Comment 1 Marinus Schraal 2017-07-19 20:09:01 UTC
Additionally see this: https://bugzilla.gnome.org/show_bug.cgi?id=771348 , there was a reason we started using '|'. I didn't check that part of the patch, my bad.
Comment 2 Carlos Garnacho 2017-07-19 21:08:10 UTC
Created attachment 355982 [details] [review]
libtracker-data: Use '|' as separator for title articles.

As suggested in https://bugzilla.gnome.org/show_bug.cgi?id=785146
and following https://bugzilla.gnome.org/show_bug.cgi?id=771348,
change the separator used for common articles.

Translators, apologies for the moving target.
Comment 3 Carlos Garnacho 2017-07-19 21:08:16 UTC
Created attachment 355983 [details] [review]
libtracker-data: Don't rely on spaces as separators on title collation

Check the break type of the next char following the prefix match, instead
of relying it shall be an space.
Comment 4 Carlos Garnacho 2017-07-19 21:09:57 UTC
Comment on attachment 355982 [details] [review]
libtracker-data: Use '|' as separator for title articles.

Attachment 355982 [details] pushed as 07ef768 - libtracker-data: Use '|' as separator for title articles.
Comment 5 Carlos Garnacho 2017-07-19 21:18:26 UTC
(In reply to Carlos Garnacho from comment #3)
> Created attachment 355983 [details] [review] [review]
> libtracker-data: Don't rely on spaces as separators on title collation
> 
> Check the break type of the next char following the prefix match, instead
> of relying it shall be an space.

I'll leave this one brewing a bit here. AFAICT should be generic enough.

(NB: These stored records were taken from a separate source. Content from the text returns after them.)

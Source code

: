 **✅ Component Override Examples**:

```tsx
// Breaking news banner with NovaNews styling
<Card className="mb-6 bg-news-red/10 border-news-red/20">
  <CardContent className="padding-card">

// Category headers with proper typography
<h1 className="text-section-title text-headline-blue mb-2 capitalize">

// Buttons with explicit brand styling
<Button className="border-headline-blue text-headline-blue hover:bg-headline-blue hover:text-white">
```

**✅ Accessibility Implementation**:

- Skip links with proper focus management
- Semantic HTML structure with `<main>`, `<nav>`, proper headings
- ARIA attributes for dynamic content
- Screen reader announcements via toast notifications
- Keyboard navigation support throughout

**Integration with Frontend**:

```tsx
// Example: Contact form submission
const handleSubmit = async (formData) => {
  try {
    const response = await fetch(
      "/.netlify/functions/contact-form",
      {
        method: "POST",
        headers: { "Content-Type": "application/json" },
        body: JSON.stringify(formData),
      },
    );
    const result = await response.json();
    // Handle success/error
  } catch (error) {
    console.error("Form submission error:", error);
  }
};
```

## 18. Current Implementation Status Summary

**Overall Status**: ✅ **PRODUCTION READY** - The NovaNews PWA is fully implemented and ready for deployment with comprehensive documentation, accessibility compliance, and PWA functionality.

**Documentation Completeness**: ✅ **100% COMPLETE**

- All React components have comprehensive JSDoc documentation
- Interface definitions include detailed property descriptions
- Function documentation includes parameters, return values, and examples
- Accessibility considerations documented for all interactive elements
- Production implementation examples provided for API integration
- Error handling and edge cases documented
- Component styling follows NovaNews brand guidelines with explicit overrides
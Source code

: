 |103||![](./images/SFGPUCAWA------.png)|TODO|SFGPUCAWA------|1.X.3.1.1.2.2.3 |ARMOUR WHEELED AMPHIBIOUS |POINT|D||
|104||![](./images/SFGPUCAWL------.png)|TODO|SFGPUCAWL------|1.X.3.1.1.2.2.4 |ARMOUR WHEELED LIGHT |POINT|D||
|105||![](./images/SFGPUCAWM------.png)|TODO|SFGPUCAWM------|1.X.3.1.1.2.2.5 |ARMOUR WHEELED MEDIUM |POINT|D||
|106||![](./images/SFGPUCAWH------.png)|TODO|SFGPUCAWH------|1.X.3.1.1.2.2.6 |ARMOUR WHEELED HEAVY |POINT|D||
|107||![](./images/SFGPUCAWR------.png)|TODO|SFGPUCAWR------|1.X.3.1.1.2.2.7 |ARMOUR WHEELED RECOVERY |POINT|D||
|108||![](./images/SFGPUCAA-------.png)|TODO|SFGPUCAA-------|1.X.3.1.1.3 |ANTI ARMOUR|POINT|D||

(In reply to Matteo Settenvini from comment #0)
> This is not always a safe assumption to make for languages other than
> English, though. It is not true at least in Italian and French, and I
> suspect in other Latin languages too, like Spanish. 

Not Spanish, that'd be too embarrassing. Just about every other official and non official language in Spain, though.
Comment 6 Carlos Garnacho 2017-07-20 17:44:13 UTC
Created attachment 356063 [details] [review]
libtracker-data: Don't rely on spaces as separators on title collation

Skip non alphanumeric characters both at the beginning of titles, and after
the prefix match. Of course, require at least one such non alphanumeric
character after the prefix match, in order to avoid matching beginnings of
words.
Comment 7 Carlos Garnacho 2017-07-24 08:34:33 UTC
The last patch skips non-alphanumeric characters both at the beginning and
after the prefix match (if any), after Marinus pointed out something similar
was being additionally done in the gnome-music queries.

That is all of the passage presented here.